Take experimental director Steven Soderbergh’s new HBO miniseries Mosaic. Released this week, the murder-mystery comes with a downloadable standalone app for Apple’s iOS and tvOS, offering users narrative exploration into various character perspectives and plotlines. Scenes are also augmented by “discoveries” – additional media such as PDFs or shorter video clips fleshing out the story.
As Marketing Dive puts it, “Steven Soderbergh’s mysterious Mosaic hints at mobile’s choose-your-own adventure potential.” Of course, the actual concept of AR technology in film is nothing new. Dr. Yue Fei, CTO of uSens, a company specializing in developing interactive and immersive solutions in AR & VR (virtual reality), told Film Daily: “Look back to the original Star Wars trilogy and, more recently, Tom Cruise’s Minority Report, to see this idea in action. AR capabilities have captured the imagination of audiences for decades.” However, as Fei pointed out, “now technology is finally able to translate these capabilities from silver-screen fantasy to daily reality.”
As such, there are a number of products adopting AR in order to offer viewers an interactive experience. For example, currently crowdfunding is Casey Stein’s Holy Night – a film about a preacher, a grandmother, and a teenager all struggling to stay connected to their community during Christmas due to their destructive relationships with prescription drugs. “Movie” may not be the right term, as Holy Night offers users the ability to explore the community of the film’s world, switching character perspectives at any point in time.
Lyron Bentovim, CEO of the Glimpse Group, a company designed with the specific purpose of cultivating entrepreneurs in the VR & AR industries, mused to Film Daily: “I think it goes back to the social aspect and our desire to play an active role in everything we come in contact with, including film and TV. With so many choices in content nowadays, creators are always looking for new ways to capture the attention of their audience, and what better way to engage than to actually engage?”
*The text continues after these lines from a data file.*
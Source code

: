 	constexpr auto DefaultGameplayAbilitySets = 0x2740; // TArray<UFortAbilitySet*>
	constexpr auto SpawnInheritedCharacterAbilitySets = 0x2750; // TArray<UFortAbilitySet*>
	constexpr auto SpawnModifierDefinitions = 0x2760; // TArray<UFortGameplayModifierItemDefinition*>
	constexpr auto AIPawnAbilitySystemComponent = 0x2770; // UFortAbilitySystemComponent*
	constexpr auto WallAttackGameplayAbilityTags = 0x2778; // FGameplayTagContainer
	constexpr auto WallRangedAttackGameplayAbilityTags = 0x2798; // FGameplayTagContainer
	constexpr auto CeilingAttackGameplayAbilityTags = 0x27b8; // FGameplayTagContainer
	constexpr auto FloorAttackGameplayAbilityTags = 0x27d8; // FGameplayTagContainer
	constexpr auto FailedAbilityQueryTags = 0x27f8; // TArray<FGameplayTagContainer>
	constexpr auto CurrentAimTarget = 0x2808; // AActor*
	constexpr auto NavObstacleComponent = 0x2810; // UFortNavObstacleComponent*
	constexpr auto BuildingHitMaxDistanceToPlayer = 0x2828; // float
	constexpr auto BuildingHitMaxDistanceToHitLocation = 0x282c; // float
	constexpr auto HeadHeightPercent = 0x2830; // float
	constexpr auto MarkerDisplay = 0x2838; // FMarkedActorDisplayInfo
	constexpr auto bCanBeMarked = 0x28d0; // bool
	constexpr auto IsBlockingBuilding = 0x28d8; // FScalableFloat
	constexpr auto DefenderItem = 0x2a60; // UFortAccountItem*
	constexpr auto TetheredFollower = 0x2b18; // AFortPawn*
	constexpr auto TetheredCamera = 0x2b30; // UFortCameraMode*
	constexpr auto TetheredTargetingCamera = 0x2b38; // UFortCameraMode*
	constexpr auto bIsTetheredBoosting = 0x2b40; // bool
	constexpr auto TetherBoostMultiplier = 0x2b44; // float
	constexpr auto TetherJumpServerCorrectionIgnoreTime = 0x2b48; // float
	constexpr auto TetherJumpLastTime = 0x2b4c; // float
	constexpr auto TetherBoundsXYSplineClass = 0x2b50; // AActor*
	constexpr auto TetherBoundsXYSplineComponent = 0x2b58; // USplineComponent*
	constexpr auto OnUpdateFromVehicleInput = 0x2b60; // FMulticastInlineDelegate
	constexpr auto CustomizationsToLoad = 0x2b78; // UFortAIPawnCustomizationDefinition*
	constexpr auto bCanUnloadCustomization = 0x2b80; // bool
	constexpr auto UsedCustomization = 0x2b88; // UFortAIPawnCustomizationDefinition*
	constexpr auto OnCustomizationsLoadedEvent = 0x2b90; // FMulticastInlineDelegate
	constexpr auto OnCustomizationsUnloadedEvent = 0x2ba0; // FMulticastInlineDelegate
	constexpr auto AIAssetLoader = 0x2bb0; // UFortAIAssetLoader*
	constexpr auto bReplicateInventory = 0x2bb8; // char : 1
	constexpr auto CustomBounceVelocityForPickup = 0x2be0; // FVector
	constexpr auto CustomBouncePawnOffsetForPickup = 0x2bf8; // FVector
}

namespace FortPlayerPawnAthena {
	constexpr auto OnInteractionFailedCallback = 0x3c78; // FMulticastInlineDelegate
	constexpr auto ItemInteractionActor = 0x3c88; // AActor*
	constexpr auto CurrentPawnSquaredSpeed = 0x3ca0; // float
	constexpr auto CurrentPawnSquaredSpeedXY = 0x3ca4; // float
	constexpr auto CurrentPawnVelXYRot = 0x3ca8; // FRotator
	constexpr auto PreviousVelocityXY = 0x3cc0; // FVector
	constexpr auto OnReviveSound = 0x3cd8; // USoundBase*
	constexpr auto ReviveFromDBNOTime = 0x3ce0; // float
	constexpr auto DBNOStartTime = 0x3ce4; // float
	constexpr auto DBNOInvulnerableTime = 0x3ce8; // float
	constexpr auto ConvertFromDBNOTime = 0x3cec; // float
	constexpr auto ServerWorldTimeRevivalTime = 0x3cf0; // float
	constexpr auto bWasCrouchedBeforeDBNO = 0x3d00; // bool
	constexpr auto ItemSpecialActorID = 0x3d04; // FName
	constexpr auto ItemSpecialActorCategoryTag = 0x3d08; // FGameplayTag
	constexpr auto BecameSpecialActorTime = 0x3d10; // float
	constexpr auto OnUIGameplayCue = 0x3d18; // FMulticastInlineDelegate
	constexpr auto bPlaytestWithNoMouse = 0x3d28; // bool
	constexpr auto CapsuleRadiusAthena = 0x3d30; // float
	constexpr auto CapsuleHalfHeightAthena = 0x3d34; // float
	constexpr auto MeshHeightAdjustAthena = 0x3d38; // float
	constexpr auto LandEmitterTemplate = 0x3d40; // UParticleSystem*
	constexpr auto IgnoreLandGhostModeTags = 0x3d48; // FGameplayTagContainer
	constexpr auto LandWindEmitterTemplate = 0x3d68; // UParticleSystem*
When comparing AR with its immersive counterpart, virtual reality, Lyron felt its particular advantage lies in it already having a familiar feel to it thanks to mainstream apps like Snapchat and Pokemon Go. “AR really bridges the gap between the present and the future in a more digestible way than VR due to these factors.”
From a marketing perspective, SVP for Global Media & Entertainment at Magid Mike Bloxham defined AR as not inherently better or worse than VR. However, a noteworthy advantage “is that it has the potential to deliver greater scale for movie marketers due to the sheer number of smartphones that are equipped to deliver an AR experience to customers.”
“For TV in particular there are opportunities to generate incremental revenue by using AR as an extension to program sponsorships, brand integrations, or advertising deals. A good example would be the app that was developed by AMC with Mountain Dew to link to the brand’s on-air involvement with The Walking Dead. The same opportunity exists for some movie franchises.”